Sunburnt Cupcakes ««« 2012 »»» In Tents
05.23.12
-Baruch Spinoza
To be what we are, and to become what we are capable of becoming, is the only end in life.
Create the Opportunity to Be Him
It seems so fun at first, trouncing through the dorms at Bard, littered with the remainders of a few thousand collegiate lives, taking what we want. I delight in finding a worn Nerf sword in the first dorm, which I plan to use in a production at work, and wave this about proudly. I acquire pillowcases and repurpose these into raiding sacks. There are even cases of water and packaged foods for our refreshment, because the Bard students do not care to carry these home. It could hardly be more accommodating.
As Amber and I enter one of the dorms, a residential director waves us off, too busy untangling her series of last minute hook-up to someone on the phone. She does not much care who we are, why we have pillowcases full of goods, and why I am waving a foam sword in the air and calling her a scoundrel. At Bard, I think none of these actions are especially unusual. In another dorm, the RD offers mealy-mouthed objections to our being in the dorms, suggesting we should content ourselves with the dumpsters outside, the best parts already picked through by fellow raiders. We simply nod and move to the dorm connected to his, but one floor up so that he is not aware of us. I am willing to grant him plausible deniablity to protect a job that is ending in hours, should anyone question him. But, as this is Bard, I know no one ever will.
"It must be so strange to believe so much in something," I say to Amber, as I root through a pile of discarded books otherwise destined for the dump, their text highlighted in three colors, their margins filled with scribbled adulation. "So many of these kids think they are going to change the world in broad strokes, but they won't. They will become middle managers or night clerks or housewives or school teachers and they will forget all about this, but they don't know it yet. The world is exciting to them right now, so full of monsters worth slaying... but there won't be. Or they will become the monsters for a group of Bard kids in five years, always repopulating the dungeons with fallen ideals."

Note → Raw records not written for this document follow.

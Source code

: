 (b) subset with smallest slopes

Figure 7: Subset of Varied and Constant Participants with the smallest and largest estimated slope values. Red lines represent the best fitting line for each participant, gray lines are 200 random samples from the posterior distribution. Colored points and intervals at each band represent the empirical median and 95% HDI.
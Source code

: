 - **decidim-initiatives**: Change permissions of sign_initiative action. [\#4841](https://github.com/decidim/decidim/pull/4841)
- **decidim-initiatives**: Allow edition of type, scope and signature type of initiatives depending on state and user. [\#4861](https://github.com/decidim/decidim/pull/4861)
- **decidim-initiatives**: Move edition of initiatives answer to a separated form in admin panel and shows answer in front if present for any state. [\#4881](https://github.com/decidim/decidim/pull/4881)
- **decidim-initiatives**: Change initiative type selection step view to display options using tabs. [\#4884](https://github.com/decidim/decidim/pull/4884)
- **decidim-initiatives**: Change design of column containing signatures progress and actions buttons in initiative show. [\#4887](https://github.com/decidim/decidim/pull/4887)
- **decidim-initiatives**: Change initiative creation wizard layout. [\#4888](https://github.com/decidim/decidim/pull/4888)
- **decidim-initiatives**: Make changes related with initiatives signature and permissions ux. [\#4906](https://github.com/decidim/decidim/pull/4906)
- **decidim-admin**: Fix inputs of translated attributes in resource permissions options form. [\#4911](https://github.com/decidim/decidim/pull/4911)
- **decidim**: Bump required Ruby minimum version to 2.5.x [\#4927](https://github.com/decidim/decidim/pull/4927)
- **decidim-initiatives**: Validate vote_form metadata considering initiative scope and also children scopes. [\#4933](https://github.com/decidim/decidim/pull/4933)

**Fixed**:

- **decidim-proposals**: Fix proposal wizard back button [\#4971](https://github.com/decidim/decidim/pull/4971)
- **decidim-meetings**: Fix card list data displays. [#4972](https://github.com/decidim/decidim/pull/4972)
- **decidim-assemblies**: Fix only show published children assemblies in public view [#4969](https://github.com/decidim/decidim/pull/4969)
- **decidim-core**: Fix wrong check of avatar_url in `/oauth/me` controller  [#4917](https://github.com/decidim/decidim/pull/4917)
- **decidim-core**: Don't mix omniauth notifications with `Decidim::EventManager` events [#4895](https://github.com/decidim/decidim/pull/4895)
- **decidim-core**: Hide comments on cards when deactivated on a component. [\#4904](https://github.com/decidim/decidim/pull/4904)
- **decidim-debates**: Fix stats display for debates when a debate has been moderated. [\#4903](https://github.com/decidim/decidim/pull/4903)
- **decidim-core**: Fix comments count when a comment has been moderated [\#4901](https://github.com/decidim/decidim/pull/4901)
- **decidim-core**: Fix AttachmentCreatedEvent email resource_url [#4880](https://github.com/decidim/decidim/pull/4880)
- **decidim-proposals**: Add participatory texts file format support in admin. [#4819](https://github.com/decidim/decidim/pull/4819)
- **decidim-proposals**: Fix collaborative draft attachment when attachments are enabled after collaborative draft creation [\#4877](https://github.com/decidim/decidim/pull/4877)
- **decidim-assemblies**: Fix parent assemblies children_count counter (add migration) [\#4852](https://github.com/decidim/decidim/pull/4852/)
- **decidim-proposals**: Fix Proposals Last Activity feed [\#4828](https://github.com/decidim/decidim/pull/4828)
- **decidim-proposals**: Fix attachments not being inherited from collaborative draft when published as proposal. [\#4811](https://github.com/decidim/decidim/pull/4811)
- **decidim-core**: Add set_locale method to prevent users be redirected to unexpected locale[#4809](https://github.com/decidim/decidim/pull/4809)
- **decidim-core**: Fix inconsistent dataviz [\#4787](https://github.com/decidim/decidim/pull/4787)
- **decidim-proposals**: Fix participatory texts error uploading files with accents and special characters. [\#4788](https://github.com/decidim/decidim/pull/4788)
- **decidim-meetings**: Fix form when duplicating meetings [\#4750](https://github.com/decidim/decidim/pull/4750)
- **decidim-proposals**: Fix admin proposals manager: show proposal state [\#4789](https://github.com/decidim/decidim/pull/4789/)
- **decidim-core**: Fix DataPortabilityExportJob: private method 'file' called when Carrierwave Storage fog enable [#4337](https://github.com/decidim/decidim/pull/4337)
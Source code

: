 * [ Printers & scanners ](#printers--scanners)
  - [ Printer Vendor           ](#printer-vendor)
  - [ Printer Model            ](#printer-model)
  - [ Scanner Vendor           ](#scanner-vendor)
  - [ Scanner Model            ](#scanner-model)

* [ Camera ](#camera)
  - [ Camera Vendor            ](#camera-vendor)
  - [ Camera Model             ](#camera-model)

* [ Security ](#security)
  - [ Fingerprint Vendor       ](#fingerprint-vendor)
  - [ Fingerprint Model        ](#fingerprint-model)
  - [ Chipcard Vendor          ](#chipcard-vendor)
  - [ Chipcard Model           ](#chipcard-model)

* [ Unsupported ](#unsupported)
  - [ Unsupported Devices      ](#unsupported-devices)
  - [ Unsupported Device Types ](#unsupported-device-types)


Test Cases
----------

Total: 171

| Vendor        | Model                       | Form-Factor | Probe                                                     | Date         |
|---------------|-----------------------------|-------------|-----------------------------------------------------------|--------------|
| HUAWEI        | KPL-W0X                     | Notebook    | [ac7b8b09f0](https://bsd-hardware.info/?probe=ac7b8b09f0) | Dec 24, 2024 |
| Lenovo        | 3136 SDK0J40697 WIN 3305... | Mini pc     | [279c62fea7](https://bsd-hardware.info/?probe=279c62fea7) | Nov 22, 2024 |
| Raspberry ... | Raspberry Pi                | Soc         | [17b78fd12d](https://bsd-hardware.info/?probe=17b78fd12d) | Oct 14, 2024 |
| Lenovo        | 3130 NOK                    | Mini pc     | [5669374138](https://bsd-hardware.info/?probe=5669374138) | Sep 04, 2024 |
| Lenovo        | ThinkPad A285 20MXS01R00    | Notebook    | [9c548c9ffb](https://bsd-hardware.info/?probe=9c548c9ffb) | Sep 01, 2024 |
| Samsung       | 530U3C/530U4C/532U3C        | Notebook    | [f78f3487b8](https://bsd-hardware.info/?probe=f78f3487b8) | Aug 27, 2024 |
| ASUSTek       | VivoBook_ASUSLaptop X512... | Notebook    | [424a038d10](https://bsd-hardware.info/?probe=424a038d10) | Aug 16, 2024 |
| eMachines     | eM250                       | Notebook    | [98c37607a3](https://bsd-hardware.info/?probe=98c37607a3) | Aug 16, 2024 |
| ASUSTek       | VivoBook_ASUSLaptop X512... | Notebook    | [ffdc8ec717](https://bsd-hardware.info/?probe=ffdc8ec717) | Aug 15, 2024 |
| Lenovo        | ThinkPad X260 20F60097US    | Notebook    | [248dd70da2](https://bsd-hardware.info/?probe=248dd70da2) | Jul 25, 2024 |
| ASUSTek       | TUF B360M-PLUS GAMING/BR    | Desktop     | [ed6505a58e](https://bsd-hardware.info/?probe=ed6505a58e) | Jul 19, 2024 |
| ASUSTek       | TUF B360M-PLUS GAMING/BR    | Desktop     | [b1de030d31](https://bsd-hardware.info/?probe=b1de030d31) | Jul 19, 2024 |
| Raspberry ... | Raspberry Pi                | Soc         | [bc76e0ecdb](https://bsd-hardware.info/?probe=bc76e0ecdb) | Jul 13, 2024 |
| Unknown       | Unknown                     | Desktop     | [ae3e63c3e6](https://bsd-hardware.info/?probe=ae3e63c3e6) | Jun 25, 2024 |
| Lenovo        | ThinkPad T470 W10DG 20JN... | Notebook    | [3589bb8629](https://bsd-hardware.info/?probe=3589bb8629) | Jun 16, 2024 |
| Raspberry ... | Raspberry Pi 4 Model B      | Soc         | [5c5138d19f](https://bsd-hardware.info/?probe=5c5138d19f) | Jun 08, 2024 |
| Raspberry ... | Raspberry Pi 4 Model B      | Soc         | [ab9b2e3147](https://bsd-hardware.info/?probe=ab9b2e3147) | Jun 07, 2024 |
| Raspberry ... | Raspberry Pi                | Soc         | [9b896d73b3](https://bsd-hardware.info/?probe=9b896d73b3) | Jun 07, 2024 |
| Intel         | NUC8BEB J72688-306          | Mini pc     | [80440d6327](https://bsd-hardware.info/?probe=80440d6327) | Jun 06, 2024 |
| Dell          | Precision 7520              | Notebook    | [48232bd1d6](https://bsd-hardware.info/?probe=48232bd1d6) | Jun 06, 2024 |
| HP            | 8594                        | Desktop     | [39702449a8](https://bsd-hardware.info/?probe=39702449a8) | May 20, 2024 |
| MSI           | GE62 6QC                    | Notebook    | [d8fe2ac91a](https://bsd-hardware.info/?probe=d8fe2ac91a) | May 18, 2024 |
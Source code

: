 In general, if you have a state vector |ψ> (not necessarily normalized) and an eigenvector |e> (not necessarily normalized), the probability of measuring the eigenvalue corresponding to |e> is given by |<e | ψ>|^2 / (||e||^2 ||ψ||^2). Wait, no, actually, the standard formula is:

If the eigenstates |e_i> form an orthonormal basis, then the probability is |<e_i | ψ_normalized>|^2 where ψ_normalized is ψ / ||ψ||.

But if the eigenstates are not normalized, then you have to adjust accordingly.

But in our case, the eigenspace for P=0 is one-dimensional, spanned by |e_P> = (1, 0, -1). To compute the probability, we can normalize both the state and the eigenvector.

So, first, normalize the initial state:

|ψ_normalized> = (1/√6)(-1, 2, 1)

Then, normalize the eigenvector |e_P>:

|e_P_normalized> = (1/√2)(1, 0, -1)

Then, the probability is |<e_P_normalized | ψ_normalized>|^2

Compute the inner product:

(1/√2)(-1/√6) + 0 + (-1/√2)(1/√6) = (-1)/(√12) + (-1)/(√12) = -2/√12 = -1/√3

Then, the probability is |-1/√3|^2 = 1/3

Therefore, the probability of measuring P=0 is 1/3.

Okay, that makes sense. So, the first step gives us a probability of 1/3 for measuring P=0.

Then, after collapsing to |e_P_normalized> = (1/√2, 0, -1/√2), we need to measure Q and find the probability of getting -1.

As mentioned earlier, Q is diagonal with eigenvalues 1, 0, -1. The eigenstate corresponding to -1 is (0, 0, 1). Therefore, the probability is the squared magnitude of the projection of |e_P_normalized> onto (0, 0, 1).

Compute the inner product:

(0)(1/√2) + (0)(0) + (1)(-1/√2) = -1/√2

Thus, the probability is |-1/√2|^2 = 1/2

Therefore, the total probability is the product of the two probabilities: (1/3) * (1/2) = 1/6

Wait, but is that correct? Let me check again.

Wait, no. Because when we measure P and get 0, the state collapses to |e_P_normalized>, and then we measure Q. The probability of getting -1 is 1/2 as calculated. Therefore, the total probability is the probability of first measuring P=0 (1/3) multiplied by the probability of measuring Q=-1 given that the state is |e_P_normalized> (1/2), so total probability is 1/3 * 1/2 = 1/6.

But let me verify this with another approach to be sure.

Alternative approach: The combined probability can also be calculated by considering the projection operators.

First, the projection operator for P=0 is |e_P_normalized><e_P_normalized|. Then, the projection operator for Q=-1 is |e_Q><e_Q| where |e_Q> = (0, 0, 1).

From within a dumpster, she nods, having graduated as an art major from a far less cushy college. I love Amber a little better for joining me in this scavenging. As her sister is later to remind her, garbage picking with a thirty-something has unsavory connotations, but all that registers to Amber is that this sound as though it has the potential for fun.
Underneath a pair of $200 headphone that only need a new battery, Amber find an ornate leather journal that had belonged someone for whom English was evidently not a first language. I note an odd poetry to their bad grammar as she reads it to me while I try on shirts and jackets some hipster discarded.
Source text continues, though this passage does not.